**Exercise details**.
Without copying any picture, return all lines below exactly.

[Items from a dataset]
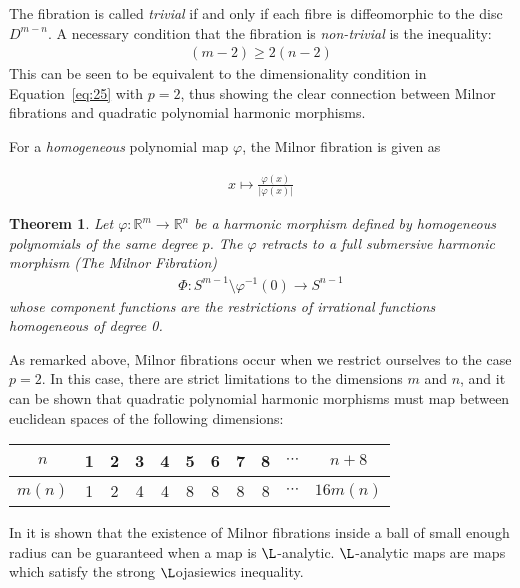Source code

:\documentclass[12pt]{article}
\newtheorem{theorem}{Theorem}[section]
\theoremstyle{definition}
\numberwithin{equation}{subsection}
\begin{document}
The fibration is called \textit{trivial} if and only if each fibre is diffeomorphic to the disc $D^{m-n}$. A necessary condition that the fibration is \textit{non-trivial}
 is the inequality:
 \begin{align} \label{eq: MilnorIneq}
     (m-2) \geq 2 (n-2)
 \end{align}
 This can be seen to be equivalent to the dimensionality condition in Equation~\ref{eq:25} with $p = 2$, thus showing the clear connection between Milnor fibrations and quadratic polynomial harmonic morphisms. 
 
For a  \textit{homogeneous} polynomial map $\varphi$, the Milnor fibration is given as

\begin{align}
    x \mapsto \frac{\varphi(x)}{| \varphi(x)|}
\end{align}

\begin{theorem}
Let $\varphi: \mathbb{R}^m \rightarrow \mathbb{R}^n$ be a harmonic morphism defined by homogeneous polynomials of the same degree $p$. The $\varphi$ retracts to a full submersive harmonic morphism (The Milnor Fibration)
\begin{align}
    \Phi: S^{m-1} \setminus \varphi^{-1}(0) \rightarrow S^{n-1}
\end{align}
whose component functions are the restrictions of irrational functions homogeneous of degree 0.
\end{theorem}

As remarked above, Milnor fibrations occur when we restrict ourselves to the case $p = 2$. In this case, there are strict limitations to the dimensions $m$ and $n$, and it can be shown that quadratic polynomial harmonic morphisms must map between euclidean spaces of the following dimensions:


\begin{center}
\begin{tabular}{ccccccccccc}
$n$    & 1 & 2 & 3 & 4 & 5 & 6 & 7 & 8 & $\cdots$ & $n + 8$   \\
\hline $m(n)$ & 1 & 2 & 4 & 4 & 8 & 8 & 8 & 8 & $\cdots$ & $16 m(n)$
\end{tabular}
\end{center}

\indent In \cite{SimpleL} it is shown that the existence of Milnor fibrations inside a ball of small enough radius can be guaranteed when a map is $\L$-analytic.  $\L$-analytic maps are maps which satisfy the strong $\L$ojasiewics inequality.\\
\end{document}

**Result**.
Source code

:\documentclass[12pt]{article}
\newtheorem{theorem}{Theorem}[section]
\theoremstyle{definition}
\numberwithin{equation}{subsection}
\begin{document}
The fibration is called \textit{trivial} if and only if each fibre is diffeomorphic to the disc $D^{m-n}$. A necessary condition that the fibration is \textit{non-trivial}
 is the inequality:
 \begin{align} \label{eq: MilnorIneq}
     (m-2) \geq 2 (n-2)
 \end{align}
 This can be seen to be equivalent to the dimensionality condition in Equation~\ref{eq:25} with $p = 2$, thus showing the clear connection between Milnor fibrations and quadratic polynomial harmonic morphisms. 
 
For a  \textit{homogeneous} polynomial map $\varphi$, the Milnor fibration is given as

\begin{align}
    x \mapsto \frac{\varphi(x)}{| \varphi(x)|}
\end{align}

\begin{theorem}
Let $\varphi: \mathbb{R}^m \rightarrow \mathbb{R}^n$ be a harmonic morphism defined by homogeneous polynomials of the same degree $p$. The $\varphi$ retracts to a full submersive harmonic morphism (The Milnor Fibration)
\begin{align}
    \Phi: S^{m-1} \setminus \varphi^{-1}(0) \rightarrow S^{n-1}
\end{align}
whose component functions are the restrictions of irrational functions homogeneous of degree 0.
\end{theorem}

As remarked above, Milnor fibrations occur when we restrict ourselves to the case $p = 2$. In this case, there are strict limitations to the dimensions $m$ and $n$, and it can be shown that quadratic polynomial harmonic morphisms must map between euclidean spaces of the following dimensions:


\begin{center}
\begin{tabular}{ccccccccccc}
$n$    & 1 & 2 & 3 & 4 & 5 & 6 & 7 & 8 & $\cdots$ & $n + 8$   \\
\hline $m(n)$ & 1 & 2 & 4 & 4 & 8 & 8 & 8 & 8 & $\cdots$ & $16 m(n)$
\end{tabular}
\end{center}

\indent In \cite{SimpleL} it is shown that the existence of Milnor fibrations inside a ball of small enough radius can be guaranteed when a map is $\L$-analytic.  $\L$-analytic maps are maps which satisfy the strong $\L$ojasiewics inequality.\\
\end{document}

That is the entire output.